The IME physician also determined that the plumber could return to work with only the limitation of his pre-existing arthritis, had achieved maximum medical improvement three days after the accident, and did not qualify for an impairment rating apportionable to the work-related accident.
As a result, the third-party administrator denied the plumber’s claims for benefits.
The plumber filed an application for a hearing before the Utah Labor Commission, which, three years after the accident, determined that the accident caused a left knee ACL tear, aggravation of pre-existing spine degeneration, temporary cervical whiplash, and a mild concussion.
In turn, the plumber sued the IME physician in a tort case claiming negligence and reckless conduct.
The trial court found in the physician’s favor, reasoning the previous cases stood for the proposition that a health care provider conducting an IME does not owe an actionable duty of care to the person being evaluated.
The plumber appealed to the Utah Supreme Court, arguing that a physician-patient relationship between the plumber and the IME physician meant that the physician owed him a duty of care.

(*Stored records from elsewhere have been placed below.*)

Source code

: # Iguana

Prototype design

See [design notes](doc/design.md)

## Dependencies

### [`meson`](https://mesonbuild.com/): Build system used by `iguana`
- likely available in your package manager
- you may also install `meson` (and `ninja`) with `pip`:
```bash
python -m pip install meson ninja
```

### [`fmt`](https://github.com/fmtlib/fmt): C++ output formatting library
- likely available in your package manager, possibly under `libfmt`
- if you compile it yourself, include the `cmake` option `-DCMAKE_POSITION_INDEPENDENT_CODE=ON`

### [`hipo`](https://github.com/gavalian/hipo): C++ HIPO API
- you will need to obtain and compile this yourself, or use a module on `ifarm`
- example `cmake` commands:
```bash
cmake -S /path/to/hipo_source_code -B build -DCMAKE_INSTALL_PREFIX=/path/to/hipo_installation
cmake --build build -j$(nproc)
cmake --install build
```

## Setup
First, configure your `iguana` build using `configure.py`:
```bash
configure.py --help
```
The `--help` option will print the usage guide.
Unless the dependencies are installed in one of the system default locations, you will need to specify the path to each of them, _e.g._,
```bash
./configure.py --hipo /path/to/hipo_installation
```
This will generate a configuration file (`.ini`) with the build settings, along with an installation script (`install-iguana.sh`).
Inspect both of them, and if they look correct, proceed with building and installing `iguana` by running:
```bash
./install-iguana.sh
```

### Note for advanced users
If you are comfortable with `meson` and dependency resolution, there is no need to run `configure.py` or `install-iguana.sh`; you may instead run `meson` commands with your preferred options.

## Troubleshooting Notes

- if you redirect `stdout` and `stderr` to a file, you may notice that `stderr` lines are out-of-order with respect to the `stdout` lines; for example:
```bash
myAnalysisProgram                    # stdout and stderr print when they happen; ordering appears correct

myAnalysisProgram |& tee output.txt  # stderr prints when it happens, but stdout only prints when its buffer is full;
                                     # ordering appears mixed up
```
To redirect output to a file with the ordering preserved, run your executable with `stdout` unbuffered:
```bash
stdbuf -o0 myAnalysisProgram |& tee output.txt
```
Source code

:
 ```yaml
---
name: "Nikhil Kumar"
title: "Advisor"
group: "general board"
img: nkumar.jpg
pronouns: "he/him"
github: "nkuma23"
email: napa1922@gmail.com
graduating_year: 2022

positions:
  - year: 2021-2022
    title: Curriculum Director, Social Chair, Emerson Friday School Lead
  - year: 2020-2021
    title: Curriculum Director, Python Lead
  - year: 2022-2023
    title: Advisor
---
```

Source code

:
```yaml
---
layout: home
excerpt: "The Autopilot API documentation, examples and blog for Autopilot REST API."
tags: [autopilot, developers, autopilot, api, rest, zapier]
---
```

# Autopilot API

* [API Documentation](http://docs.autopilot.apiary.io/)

Utah law defines a “patient” as “a person who is under the care of a health care provider, under a contract, express or implied.” It defines “health care” as “any act or treatment furnished … by any health care provider for, to, or on behalf of a patient during the patient’s medical care, treatment, or confinement.”
The court ruled in the physician’s favor, finding that the plumber was not the physician’s patient because there was no express or implied contract for the physician to provide treatment to the plumber.
“An IME of an allegedly injured employee for workers’ compensation purposes is, generally speaking, not performed for the purpose of providing treatment,” the court reasoned. “Rather, the purpose of an IME, in the workers’ compensation setting, is to provide the carrier, and potentially the relevant fact finder, with independent information on the claimant’s injuries.”
In response to the plumber’s assertion that the “sole purpose” of workers’ compensation was “to provide injured workers necessary and reasonable medical care,” the court explained that no contract existed between the plumber and the physician and that the physician informed the plumber during the IME that they were not establishing a doctor-patient relationship.
Further, the court reasoned that the plumber did not knowingly seek the assistance of a physician. Instead, he was required to submit to an IME by a provider of the administrator’s choice. Likewise, the physician did not knowingly accept the plumber as a patient but agreed to conduct an IME by operation of a contract with the administrator.
Thus, the court upheld the lower court’s verdict in the physician’s favor.